[Extracted data entries]

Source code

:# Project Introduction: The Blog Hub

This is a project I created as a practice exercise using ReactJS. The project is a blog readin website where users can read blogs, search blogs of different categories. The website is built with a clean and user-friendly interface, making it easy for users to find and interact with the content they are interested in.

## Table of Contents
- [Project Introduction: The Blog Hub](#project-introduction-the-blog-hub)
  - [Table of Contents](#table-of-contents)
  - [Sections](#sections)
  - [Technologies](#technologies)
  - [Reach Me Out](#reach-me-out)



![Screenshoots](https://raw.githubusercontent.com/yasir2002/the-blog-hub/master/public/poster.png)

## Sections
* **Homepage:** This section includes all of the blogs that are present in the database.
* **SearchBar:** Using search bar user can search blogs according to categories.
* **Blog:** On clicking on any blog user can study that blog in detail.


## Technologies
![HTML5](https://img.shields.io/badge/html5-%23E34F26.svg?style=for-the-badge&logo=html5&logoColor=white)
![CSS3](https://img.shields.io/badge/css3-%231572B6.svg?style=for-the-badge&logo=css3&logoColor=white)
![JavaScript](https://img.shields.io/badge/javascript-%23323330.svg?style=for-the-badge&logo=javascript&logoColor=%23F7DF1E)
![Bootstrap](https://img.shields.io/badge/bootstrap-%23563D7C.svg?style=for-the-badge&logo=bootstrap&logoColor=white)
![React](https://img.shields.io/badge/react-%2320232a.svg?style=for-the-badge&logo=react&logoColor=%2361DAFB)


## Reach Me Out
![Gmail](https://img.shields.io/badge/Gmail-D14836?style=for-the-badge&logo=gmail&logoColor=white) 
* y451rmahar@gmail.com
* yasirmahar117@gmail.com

What this task involves: All of the entries above must be quoted exactly.

The completed task:
Source code

:# Project Introduction: The Blog Hub

This is a project I created as a practice exercise using ReactJS. The project is a blog readin website where users can read blogs, search blogs of different categories. The website is built with a clean and user-friendly interface, making it easy for users to find and interact with the content they are interested in.

## Table of Contents
- [Project Introduction: The Blog Hub](#project-introduction-the-blog-hub)
  - [Table of Contents](#table-of-contents)
  - [Sections](#sections)
  - [Technologies](#technologies)
  - [Reach Me Out](#reach-me-out)



![Screenshoots](https://raw.githubusercontent.com/yasir2002/the-blog-hub/master/public/poster.png)

## Sections
* **Homepage:** This section includes all of the blogs that are present in the database.
* **SearchBar:** Using search bar user can search blogs according to categories.
* **Blog:** On clicking on any blog user can study that blog in detail.


## Technologies
![HTML5](https://img.shields.io/badge/html5-%23E34F26.svg?style=for-the-badge&logo=html5&logoColor=white)
![CSS3](https://img.shields.io/badge/css3-%231572B6.svg?style=for-the-badge&logo=css3&logoColor=white)
![JavaScript](https://img.shields.io/badge/javascript-%23323330.svg?style=for-the-badge&logo=javascript&logoColor=%23F7DF1E)
![Bootstrap](https://img.shields.io/badge/bootstrap-%23563D7C.svg?style=for-the-badge&logo=bootstrap&logoColor=white)
![React](https://img.shields.io/badge/react-%2320232a.svg?style=for-the-badge&logo=react&logoColor=%2361DAFB)


## Reach Me Out
![Gmail](https://img.shields.io/badge/Gmail-D14836?style=for-the-badge&logo=gmail&logoColor=white) 
* y451rmahar@gmail.com
* yasirmahar117@gmail.com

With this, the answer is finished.